Comprendo que a algunos les parezca excesivo el seguimiento de Al caer el Sol hacia la gira de Sabina y Serrat. Pero tienen que entender que Al caer el Sol nació, entre otras muchas cosas, para rendir un homenaje continuo a Joaquín Sabina. Y por añadidura a Serrat. A ambos los admiro y respeto muchísimo. Al primero porque su modo de cantar, de escribir y de decir las cosas que dice me ha ayudado a sobrevellevar una vida llena de altibajos. Sabina consigue decir con sus canciones lo que yo siempre he querido decir y no me he atrevido. Además el universo que rodea a Joaquín también me ha calado muy hondo. Mis últimos cinco años dedicados a la comunicación tienen mucho que ver con Pancho Varona. Él sabe muy bien como estaba de nervioso en aquella entrevista que le hice cuando apenas tenía 19 años. Pero lo que no sabe es lo que me empujó a seguir "preguntando", "cotilleando", "indagando" o lo que es lo mismo "entrevistando". Con Pancho descubrí que las entrevistas más preparadas pueden convertirse en charlas. Y esa es mi ambición cuando entrevisto. Charlar. Nada más.

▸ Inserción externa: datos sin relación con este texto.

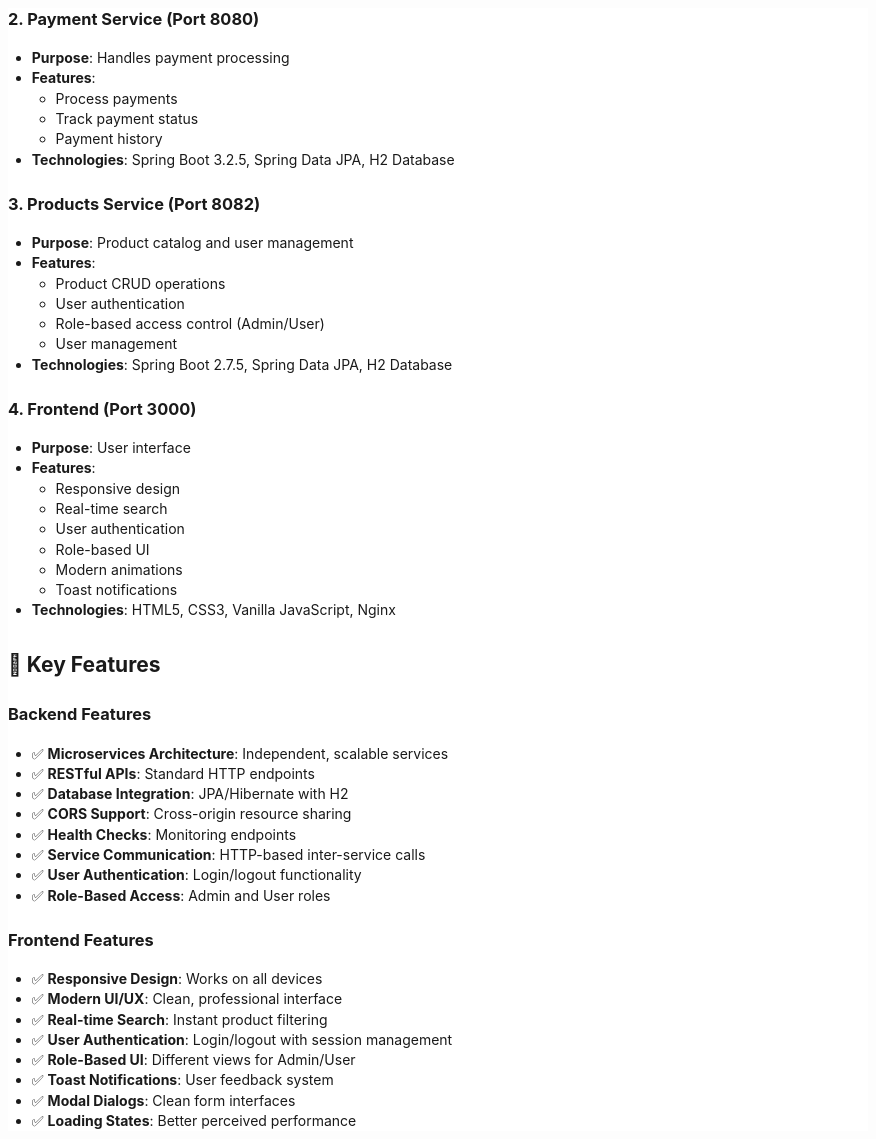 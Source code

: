 ### 2. Payment Service (Port 8080)
- **Purpose**: Handles payment processing
- **Features**:
  - Process payments
  - Track payment status
  - Payment history
- **Technologies**: Spring Boot 3.2.5, Spring Data JPA, H2 Database

### 3. Products Service (Port 8082)
- **Purpose**: Product catalog and user management
- **Features**:
  - Product CRUD operations
  - User authentication
  - Role-based access control (Admin/User)
  - User management
- **Technologies**: Spring Boot 2.7.5, Spring Data JPA, H2 Database

### 4. Frontend (Port 3000)
- **Purpose**: User interface
- **Features**:
  - Responsive design
  - Real-time search
  - User authentication
  - Role-based UI
  - Modern animations
  - Toast notifications
- **Technologies**: HTML5, CSS3, Vanilla JavaScript, Nginx

## 🚀 Key Features

### Backend Features
- ✅ **Microservices Architecture**: Independent, scalable services
- ✅ **RESTful APIs**: Standard HTTP endpoints
- ✅ **Database Integration**: JPA/Hibernate with H2
- ✅ **CORS Support**: Cross-origin resource sharing
- ✅ **Health Checks**: Monitoring endpoints
- ✅ **Service Communication**: HTTP-based inter-service calls
- ✅ **User Authentication**: Login/logout functionality
- ✅ **Role-Based Access**: Admin and User roles

### Frontend Features
- ✅ **Responsive Design**: Works on all devices
- ✅ **Modern UI/UX**: Clean, professional interface
- ✅ **Real-time Search**: Instant product filtering
- ✅ **User Authentication**: Login/logout with session management
- ✅ **Role-Based UI**: Different views for Admin/User
- ✅ **Toast Notifications**: User feedback system
- ✅ **Modal Dialogs**: Clean form interfaces
- ✅ **Loading States**: Better perceived performance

Por otro lado Serrat entra dentro de mi vida gracias a mis padres, pero, sobre todo, a mi madre. Mi madre, Elvira, se sabe de memoria muchísimas canciones de Serrat. Y yo desde pequeñito he escuchado a Serrat con la voz de mi madre. Penélope, Mi niñez, Mediterráneo, Señora, Cantares, Canción de Otoño...
Por todo esto, y mucho más, Al caer el Sol se empeña en recopilar y contar todas las noticias, fotografías y videos de Sabina y Serrat. Espero que ahora lo entendáis mucho mejor. Por cierto, gracias por leernos. Cada vez somos muchos más.